**What is expected**
Return each line of the listing that has the word "metadata" in it.

**Extracted entries**
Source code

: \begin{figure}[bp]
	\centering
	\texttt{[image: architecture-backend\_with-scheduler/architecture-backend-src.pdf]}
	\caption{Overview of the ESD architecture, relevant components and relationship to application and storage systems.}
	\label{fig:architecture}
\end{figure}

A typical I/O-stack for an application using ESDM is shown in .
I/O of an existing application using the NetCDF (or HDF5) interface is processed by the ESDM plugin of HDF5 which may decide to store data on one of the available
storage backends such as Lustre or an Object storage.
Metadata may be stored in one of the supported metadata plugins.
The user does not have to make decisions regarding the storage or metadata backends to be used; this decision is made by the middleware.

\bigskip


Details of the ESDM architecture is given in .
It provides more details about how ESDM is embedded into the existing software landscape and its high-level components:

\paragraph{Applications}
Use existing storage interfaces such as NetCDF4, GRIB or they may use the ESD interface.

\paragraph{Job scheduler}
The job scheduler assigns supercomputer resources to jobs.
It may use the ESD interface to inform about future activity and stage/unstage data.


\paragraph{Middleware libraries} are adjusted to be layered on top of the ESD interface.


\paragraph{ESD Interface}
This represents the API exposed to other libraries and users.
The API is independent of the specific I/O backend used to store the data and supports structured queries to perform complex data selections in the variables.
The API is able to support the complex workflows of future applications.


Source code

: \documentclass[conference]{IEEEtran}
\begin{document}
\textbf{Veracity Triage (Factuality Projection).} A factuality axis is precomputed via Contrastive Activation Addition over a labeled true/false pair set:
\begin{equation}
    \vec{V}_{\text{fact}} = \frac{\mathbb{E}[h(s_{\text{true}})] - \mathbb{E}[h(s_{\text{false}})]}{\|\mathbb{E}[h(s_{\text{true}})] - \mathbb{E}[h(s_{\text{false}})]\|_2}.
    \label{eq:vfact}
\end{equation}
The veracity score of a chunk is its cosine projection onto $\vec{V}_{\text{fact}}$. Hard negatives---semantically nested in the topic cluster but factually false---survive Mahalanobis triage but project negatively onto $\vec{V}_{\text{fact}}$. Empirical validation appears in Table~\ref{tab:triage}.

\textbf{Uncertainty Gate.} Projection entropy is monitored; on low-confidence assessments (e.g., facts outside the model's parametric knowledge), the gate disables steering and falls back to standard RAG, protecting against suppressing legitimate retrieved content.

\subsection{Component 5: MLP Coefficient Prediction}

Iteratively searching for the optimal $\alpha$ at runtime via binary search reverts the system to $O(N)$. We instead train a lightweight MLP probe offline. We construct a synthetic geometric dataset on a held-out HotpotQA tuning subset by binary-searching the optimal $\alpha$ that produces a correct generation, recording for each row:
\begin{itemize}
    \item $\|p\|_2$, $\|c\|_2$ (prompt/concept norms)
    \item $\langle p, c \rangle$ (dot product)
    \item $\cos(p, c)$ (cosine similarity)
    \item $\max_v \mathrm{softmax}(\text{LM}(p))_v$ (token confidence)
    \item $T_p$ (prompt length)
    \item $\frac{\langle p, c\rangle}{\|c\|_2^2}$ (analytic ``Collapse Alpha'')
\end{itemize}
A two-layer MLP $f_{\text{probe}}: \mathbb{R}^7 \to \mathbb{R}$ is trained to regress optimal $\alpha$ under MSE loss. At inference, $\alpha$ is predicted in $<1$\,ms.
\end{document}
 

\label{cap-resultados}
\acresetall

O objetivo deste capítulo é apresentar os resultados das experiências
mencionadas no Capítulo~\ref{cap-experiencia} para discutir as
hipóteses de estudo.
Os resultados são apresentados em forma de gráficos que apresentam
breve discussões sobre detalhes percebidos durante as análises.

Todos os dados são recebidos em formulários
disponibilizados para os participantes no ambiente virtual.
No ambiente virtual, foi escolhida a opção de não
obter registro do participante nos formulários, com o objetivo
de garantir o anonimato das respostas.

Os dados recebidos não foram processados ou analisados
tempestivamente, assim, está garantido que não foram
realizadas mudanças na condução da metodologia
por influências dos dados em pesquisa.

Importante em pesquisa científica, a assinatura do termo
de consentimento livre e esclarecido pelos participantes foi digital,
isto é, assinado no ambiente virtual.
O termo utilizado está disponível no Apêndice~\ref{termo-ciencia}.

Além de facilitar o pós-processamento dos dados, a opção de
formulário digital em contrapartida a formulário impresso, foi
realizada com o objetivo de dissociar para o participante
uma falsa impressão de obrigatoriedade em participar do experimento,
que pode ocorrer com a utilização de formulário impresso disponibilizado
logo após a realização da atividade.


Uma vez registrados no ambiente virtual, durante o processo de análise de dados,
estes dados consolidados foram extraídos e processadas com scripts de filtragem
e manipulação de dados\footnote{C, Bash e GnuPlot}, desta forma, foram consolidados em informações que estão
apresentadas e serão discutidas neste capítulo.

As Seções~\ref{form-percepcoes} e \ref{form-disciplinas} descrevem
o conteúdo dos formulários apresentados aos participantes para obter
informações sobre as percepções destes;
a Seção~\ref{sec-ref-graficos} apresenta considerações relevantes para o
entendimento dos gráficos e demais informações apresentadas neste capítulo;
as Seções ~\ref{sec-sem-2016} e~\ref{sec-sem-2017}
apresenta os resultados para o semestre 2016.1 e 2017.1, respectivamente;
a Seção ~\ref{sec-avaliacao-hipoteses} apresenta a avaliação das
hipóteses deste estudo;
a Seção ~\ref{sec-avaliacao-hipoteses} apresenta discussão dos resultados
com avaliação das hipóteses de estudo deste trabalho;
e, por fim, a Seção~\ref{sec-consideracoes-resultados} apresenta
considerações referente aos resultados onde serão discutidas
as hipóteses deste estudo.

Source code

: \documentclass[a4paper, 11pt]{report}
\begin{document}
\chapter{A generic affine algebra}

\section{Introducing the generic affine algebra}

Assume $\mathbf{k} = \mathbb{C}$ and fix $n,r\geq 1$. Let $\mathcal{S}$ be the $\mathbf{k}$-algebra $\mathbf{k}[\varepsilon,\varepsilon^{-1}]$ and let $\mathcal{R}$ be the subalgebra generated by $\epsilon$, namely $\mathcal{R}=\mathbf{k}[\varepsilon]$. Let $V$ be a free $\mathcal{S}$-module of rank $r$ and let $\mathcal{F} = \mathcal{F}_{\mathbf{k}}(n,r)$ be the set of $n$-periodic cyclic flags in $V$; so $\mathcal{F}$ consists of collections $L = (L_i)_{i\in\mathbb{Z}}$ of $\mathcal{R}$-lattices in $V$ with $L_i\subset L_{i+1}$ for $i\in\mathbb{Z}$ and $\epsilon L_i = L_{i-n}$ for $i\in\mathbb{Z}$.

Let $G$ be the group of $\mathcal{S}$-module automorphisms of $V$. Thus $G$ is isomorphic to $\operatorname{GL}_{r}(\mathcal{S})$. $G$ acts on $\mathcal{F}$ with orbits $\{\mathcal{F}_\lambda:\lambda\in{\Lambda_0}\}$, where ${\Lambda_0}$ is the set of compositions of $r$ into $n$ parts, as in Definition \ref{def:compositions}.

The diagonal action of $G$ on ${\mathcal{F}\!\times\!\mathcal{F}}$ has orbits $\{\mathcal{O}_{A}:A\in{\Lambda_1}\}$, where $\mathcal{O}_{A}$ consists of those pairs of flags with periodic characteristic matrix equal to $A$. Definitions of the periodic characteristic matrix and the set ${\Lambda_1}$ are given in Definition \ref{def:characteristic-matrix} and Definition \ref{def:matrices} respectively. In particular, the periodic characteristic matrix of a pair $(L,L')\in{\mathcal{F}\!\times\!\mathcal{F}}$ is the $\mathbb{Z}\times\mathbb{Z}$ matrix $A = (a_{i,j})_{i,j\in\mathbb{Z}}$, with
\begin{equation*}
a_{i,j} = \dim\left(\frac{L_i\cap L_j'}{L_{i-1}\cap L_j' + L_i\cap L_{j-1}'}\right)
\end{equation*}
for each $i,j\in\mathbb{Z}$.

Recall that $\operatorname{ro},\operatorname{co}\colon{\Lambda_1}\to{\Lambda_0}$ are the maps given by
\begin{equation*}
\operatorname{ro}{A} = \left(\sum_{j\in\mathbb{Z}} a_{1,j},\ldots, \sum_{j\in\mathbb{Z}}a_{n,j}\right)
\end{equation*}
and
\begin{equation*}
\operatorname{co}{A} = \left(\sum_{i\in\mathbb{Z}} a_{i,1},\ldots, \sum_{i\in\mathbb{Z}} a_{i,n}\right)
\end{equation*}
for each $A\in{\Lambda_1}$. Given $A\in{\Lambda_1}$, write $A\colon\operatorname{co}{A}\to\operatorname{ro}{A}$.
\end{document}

**Solution to this exercise**
Metadata may be stored in one of the supported metadata plugins.
The user does not have to make decisions regarding the storage or metadata backends to be used; this decision is made by the middleware.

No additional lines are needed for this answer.